Lo que es interesante acerca de este pasaje de las Escrituras es su tono mundano. Salomón escribe sobre las cosas que necesitamos saber, recordar y hacer para tener éxito en este mundo, ya sea que uno sea hijo de Dios o no. La estrategia funciona de cualquier manera. Sin embargo, una cosa que no se menciona aquí es que el éxito en este mundo no garantiza el éxito en el mundo venidero. Jesús nos dijo que no hay nada en este mundo, ningún grado de éxito o riqueza, que garantice la entrada de nuestra alma en el reino celestial.

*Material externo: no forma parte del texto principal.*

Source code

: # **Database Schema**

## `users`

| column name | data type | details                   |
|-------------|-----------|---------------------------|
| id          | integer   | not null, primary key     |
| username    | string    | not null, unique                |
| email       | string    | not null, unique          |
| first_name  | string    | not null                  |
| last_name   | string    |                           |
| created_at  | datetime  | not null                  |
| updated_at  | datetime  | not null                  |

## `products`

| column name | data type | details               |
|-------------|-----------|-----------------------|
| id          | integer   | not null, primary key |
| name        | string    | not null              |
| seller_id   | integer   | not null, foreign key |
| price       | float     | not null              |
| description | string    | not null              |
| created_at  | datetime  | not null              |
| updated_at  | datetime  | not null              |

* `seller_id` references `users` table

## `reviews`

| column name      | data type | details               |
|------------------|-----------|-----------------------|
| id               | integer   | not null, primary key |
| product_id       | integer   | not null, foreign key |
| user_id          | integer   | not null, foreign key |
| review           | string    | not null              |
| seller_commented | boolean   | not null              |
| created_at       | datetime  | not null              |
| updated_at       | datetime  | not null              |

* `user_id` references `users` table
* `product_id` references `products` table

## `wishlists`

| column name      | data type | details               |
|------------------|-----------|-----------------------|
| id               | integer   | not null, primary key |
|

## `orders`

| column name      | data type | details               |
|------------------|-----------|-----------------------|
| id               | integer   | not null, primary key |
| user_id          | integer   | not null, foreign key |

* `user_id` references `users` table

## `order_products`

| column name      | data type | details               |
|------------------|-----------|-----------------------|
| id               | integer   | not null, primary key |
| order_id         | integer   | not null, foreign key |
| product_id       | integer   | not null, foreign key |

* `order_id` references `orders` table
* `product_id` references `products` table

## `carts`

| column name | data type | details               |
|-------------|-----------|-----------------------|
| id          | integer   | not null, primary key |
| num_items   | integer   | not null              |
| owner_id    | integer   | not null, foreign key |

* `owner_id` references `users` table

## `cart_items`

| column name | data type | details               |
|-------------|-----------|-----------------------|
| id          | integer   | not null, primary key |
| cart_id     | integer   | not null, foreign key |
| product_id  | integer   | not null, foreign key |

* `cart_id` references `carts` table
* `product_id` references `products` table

Si estudiamos la vida de Salomón, descubrimos que a pesar de su gran sabiduría e increíble éxito, falló en lo único que se necesitaba: la obediencia a Dios. Su riqueza y deseo de placer lo llevaron a casarse con muchas esposas extranjeras que eventualmente lo influenciaron a pecar adorando a dioses paganos, lo único que Dios le advirtió evitar.

No hay nada de malo en buscar el éxito usando la estrategia de Salomón para alcanzar nuestras metas y sueños. Después de todo, Dios es quien le dio esta sabiduría que él nos transmitió. Pero al hacer esto, recordemos que para alcanzar el éxito final, que es vivir para siempre con Dios, debemos seguir Su estrategia para el éxito celestial, no el éxito terrenal. Esta estrategia puede resumirse de la siguiente manera:

  1. Debemos creer que Jesucristo es Dios y Salvador (Hechos 8:37)
  2. Debemos confesar nuestra fe en Él (Mateo 10:32)
  3. Debemos arrepentirnos de nuestros pecados (Hechos 2:37-38)
  4. Debemos ser sumergidos/bautizados en agua en el nombre de Jesús (Marcos 16:16; Hechos 2:38)
  5. Debemos permanecer fieles a Jesús siguiendo Sus mandamientos y liderazgo toda nuestra vida (Mateo 10:22)

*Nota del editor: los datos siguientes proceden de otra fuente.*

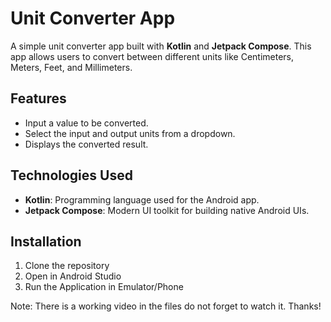 # Unit Converter App

A simple unit converter app built with **Kotlin** and **Jetpack Compose**. This app allows users to convert between different units like Centimeters, Meters, Feet, and Millimeters.

## Features
- Input a value to be converted.
- Select the input and output units from a dropdown.
- Displays the converted result.

## Technologies Used
- **Kotlin**: Programming language used for the Android app.
- **Jetpack Compose**: Modern UI toolkit for building native Android UIs.

## Installation
1. Clone the repository
2. Open in Android Studio
3. Run the Application in Emulator/Phone

Note: There is a working video in the files do not forget to watch it. Thanks!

Esta estrategia puede que no conduzca a la riqueza monetaria, puede que no ponga nuestros nombres en los libros de historia, pero pondrá nuestros nombres en el Libro de la Vida y garantizará nuestra existencia eterna con Dios en el cielo.

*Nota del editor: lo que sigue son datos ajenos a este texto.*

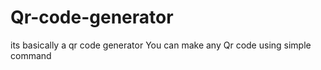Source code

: # Qr-code-generator
its basically a qr code generator
You can make any Qr code using simple command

Si has estado luchando o desanimado, espero que esta lección del Rey Salomón te ayude a aprender cómo tener más éxito en tu familia, carrera, negocio o carácter. Lo que realmente espero para todos, sin embargo, independientemente del éxito en esta tierra, es que todos tengan éxito en ir al cielo con Jesús cuando Él venga.

Nota: La traducción de esta lección se ha realizado electrónicamente y aún no ha sido revisada.